Régularité de l'admission d'une créance par le juge-commissaire face à une contestation non sérieuse

1 avr. 2020

L'ESSENTIEL Droit des entreprises en difficulté

  • Réf : LEDEN avril 2020, n° 113f8, p. 4 Copier la référence
  • id : DED113f8 Copier l'id

Auteur(s)

Karl Lafaurie
Enseignant-chercheur contractuel à l'université de Caen, membre de l'Institut Demolombe (EA 967)

Thématique(s)

Auteur(s)

Karl Lafaurie
Enseignant-chercheur contractuel à l'université de Caen, membre de l'Institut Demolombe (EA 967)

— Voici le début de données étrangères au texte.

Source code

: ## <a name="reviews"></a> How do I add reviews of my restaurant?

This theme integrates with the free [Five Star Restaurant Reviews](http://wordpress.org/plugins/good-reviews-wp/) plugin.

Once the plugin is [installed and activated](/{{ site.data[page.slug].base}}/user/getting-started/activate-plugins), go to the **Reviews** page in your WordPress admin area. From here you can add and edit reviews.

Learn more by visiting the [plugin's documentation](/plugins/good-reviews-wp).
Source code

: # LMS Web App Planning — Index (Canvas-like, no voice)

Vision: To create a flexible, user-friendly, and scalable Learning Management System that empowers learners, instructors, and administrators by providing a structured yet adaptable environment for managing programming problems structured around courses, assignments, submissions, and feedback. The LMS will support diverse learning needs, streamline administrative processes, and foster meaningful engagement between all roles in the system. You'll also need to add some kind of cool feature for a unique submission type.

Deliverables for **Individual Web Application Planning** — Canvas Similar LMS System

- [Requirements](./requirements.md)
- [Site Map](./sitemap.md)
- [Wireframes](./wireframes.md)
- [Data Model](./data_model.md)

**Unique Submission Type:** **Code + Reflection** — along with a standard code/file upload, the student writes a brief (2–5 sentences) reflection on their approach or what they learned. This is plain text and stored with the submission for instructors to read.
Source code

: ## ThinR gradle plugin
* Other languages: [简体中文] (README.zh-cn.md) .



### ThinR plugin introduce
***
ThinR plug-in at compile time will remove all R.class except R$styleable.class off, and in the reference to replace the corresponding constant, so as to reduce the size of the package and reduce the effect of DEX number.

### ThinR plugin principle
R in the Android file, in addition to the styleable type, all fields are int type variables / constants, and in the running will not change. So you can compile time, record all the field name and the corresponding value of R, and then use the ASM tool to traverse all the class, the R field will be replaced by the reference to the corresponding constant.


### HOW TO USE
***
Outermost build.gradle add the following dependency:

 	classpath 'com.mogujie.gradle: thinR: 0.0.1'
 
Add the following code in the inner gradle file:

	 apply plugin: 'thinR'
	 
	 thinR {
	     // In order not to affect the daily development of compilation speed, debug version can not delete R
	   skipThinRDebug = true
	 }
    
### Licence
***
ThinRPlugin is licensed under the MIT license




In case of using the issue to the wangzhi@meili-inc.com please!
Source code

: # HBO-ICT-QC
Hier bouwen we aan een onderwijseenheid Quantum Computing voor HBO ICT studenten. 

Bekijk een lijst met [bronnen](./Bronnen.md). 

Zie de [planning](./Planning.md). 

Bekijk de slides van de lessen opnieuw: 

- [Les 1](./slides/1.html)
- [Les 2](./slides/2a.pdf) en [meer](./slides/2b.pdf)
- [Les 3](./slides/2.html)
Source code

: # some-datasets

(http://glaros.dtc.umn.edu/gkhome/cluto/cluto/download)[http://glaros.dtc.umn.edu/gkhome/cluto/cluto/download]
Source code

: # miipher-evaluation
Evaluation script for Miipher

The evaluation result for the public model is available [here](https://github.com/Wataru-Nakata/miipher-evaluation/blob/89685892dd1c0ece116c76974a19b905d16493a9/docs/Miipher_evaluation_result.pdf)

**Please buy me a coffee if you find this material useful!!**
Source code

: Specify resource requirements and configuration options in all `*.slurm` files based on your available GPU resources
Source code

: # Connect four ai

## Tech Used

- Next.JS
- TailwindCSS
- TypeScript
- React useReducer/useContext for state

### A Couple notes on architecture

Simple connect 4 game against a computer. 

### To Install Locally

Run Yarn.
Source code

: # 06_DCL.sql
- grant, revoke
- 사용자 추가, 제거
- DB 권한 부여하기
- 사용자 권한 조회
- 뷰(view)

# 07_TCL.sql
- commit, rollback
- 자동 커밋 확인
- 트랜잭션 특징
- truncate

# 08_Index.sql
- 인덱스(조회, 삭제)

« Le créancier et le débiteur soumis à une procédure collective ne pouvant, par un accord conclu entre eux seuls, décider de ramener le montant d’une créance antérieure à une somme moindre que celle déclarée en contrepartie du paiement, dans un certain délai et à due concurrence, de la créance, au mépris de la règle d’ordre public de l’interdiction des paiements, c’est à bon droit qu’en raison du caractère non sérieux de la contestation du débiteur soutenant la validité d’un accord, à l’évidence illicite, et en l’absence de toute autre contestation de sa part, la cour d’appel, statuant comme juge de la vérification du passif, a admis la créance pour le montant déclaré, sans avoir à inviter les parties à saisir un autre juge ».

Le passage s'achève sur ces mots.